We have implemented appropriate technical and organizational measures to protect personal data against accidental or unlawful destruction, loss, alteration, unauthorized disclosure, or access. These measures include data encryption, access controls, network security protocols, and regular system monitoring. Access to personal data is limited to personnel who require it for legitimate business purposes and who are bound by confidentiality obligations.

Although we take all reasonable precautions, no system can guarantee absolute security. We encourage you to protect your login credentials and notify us immediately of any unauthorized use of your account.

  1. Data Retention

Credwave retains personal data only for as long as it is necessary to fulfil the purposes for which it was collected or to comply with legal, regulatory, and contractual obligations.
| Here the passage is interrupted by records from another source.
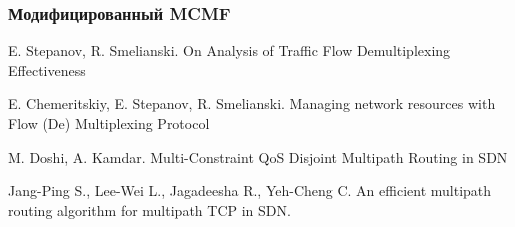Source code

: \documentclass[a4paper]{article}
\begin{document}
\subsubsection{Модифицированный MCMF \cite{stepsmel}}





\newpage
\begin{thebibliography}{3}
E. Stepanov, R. Smelianski. On Analysis of Traffic Flow Demultiplexing Effectiveness

E. Chemeritskiy, E. Stepanov, R. Smelianski. Managing network resources with Flow (De) Multiplexing Protocol

M. Doshi, A. Kamdar. Multi-Constraint QoS Disjoint Multipath Routing in SDN

Jang-Ping S., Lee-Wei L., Jagadeesha R., Yeh-Cheng C. An efficient multipath routing algorithm for multipath TCP in SDN.
\end{thebibliography}
\end{document}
Generally, account and contact information are retained for the duration of the customer relationship and for up to two years thereafter, while payment and transaction records are kept for seven years to comply with tax and audit requirements. Communication logs may be retained for up to twelve months, and consent records for up to two years following the last contact. Once the retention period expires, personal data is securely deleted or anonymized.

  1. Your Rights

As a data subject, you have the right to access the personal data we hold about you, request correction of inaccurate information, and request deletion where appropriate. You may also restrict or object to specific types of processing, withdraw consent, and request a copy of your data in a portable format.

To exercise these rights, please contact us at privacy@credwave.com

We will acknowledge your request within seven days and provide a complete response within twenty-one days. Where the request is complex, we may extend the response period up to sixty days and will inform you of such an extension. You have a right to lodge complaints pertaining to the processing of your personal data with the relevant data protection supervisory authority.

  1. Cookies and Tracking Technologies

Our website uses cookies and other tracking technologies to enhance usability, analyse traffic patterns, and improve our services. Cookies are small data files stored on your device that help us remember your preferences and improve functionality. You may manage or disable cookies through your browser settings, though this may affect the performance of certain features.

  1. Children’s Data

Our services are not directed to persons under the age of eighteen. We do not knowingly collect personal data from minors. Should we discover that we have inadvertently obtained such data, we will delete it promptly.

  1. Data Subject Request Procedure

All requests to exercise data rights must be submitted in writing to info@credwave.com with the subject line “Data Subject Request.” We may require proof of identity to prevent unauthorized access. Once verified, we will process the request in accordance with applicable law and provide confirmation once it has been completed.

  1. Policy Updates

Credwave may update this Policy from time to time to reflect legal developments or operational changes. Any modifications will be published on our website Significant updates may also be communicated to users via email or through our platform. Continued use of our services after such notice constitutes acceptance of the updated Policy.

  1. Contact Information

For any questions, complaints, or concerns regarding this Policy or our handling of personal data, please contact our Data Protection Officer at info@credwave.com

Compliance Statement

This Policy reflects Credwave Limited’s commitment to the principles of accountability, lawfulness, fairness, transparency, purpose limitation, data minimization, accuracy, storage limitation, integrity, confidentiality, and data subject rights as set out under the Kenya Data Protection Act (2019) and the EU GDPR. All employees, partners, and processors engaged by Credwave are required to comply fully with this Policy and the data protection standards it upholds.